Suppose a random variable $N \sim \operatorname{Pois}(\mu)$, with Gamma conjugate prior such that $\mu \sim \operatorname{Gamma}(\alpha, \beta)$. Then given a sequence of $n$ observations of counts $\mathbf{k} = (k_1, \dots, k_n)$ in the next $n$ units of time, then the way to derive the posterior distribution of $\mu|\mathbf{k}$ is by updating the prior so that:
$$\mu|\mathbf{k} \sim \operatorname{Gamma}(\alpha + \sum_{i=1}^n k_i, \beta + n)$$
Suppose instead of knowing the counts $\mathbf{k}$, I only know that the next success was observed in $t$ units of time. Is it then appropriate to update the prior so that:
$$\mu|\text{time to success} = t \sim \operatorname{Gamma}(\alpha + 1, \beta + t)$$
If this is appropriate, why does this hold and how does it relate to the previous update, and if it is not appropriate, how do you incorporate one observation of time of next success?

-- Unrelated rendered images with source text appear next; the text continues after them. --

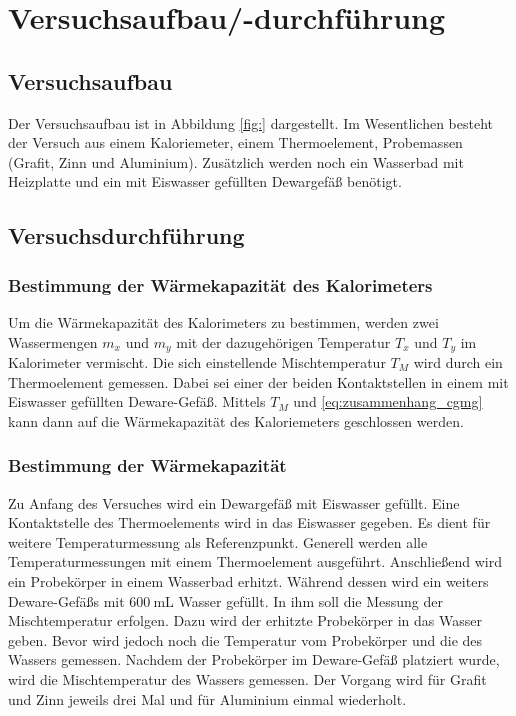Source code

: \section{Versuchsaufbau/-durchführung}

\subsection{Versuchsaufbau}

Der Versuchsaufbau ist in Abbildung \ref{fig:} dargestellt.
Im Wesentlichen besteht der Versuch aus einem Kaloriemeter, einem Thermoelement,
Probemassen (Grafit, Zinn und Aluminium).
Zusätzlich werden noch ein Wasserbad mit Heizplatte und
ein mit Eiswasser gefüllten Dewargefäß benötigt.

\subsection{Versuchsdurchführung}

\subsubsection{Bestimmung der Wärmekapazität des Kalorimeters}
Um die Wärmekapazität des Kalorimeters zu bestimmen, werden 
zwei Wassermengen $m_x$ und $m_y$ mit der dazugehörigen Temperatur $T_x$ und $T_y$ 
im Kalorimeter vermischt. 
Die sich einstellende Mischtemperatur $T_M$ wird durch ein Thermoelement gemessen.
Dabei sei einer der beiden Kontaktstellen
in einem mit Eiswasser gefüllten Deware-Gefäß.
Mittels $T_M$ und \eqref{eq:zusammenhang_cgmg} kann dann auf die Wärmekapazität des 
Kaloriemeters geschlossen werden.

\subsubsection{Bestimmung der Wärmekapazität}
Zu Anfang des Versuches wird ein Dewargefäß mit Eiswasser gefüllt.
Eine Kontaktstelle des Thermoelements wird in das Eiswasser gegeben.
Es dient für weitere Temperaturmessung als Referenzpunkt.
Generell werden alle Temperaturmessungen mit einem Thermoelement ausgeführt.
Anschließend wird ein Probekörper in einem Wasserbad erhitzt.
Während dessen wird ein weiters Deware-Gefäßs mit $\SI{600}{\milli\liter}$ Wasser gefüllt.
In ihm soll die Messung der Mischtemperatur erfolgen.
Dazu wird der erhitzte Probekörper in das Wasser geben.
Bevor wird jedoch noch die Temperatur vom Probekörper und die des Wassers gemessen.
Nachdem der Probekörper im Deware-Gefäß platziert wurde, wird die Mischtemperatur des
Wassers gemessen. Der Vorgang wird für Grafit und Zinn jeweils drei Mal und für
Aluminium einmal wiederholt.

For example, I can see that when the time of next success is a small fraction of the unit time, and let $t_1, \dots, t_{k_1}$ denote the inter-arrival times of the first $k_1$ successes, then
$$\operatorname{Gamma}(\alpha + k_i, \beta + 1) \approx \operatorname{Gamma}(\alpha + k_i, \beta + \sum_{i=1}^{k_1} t_i)$$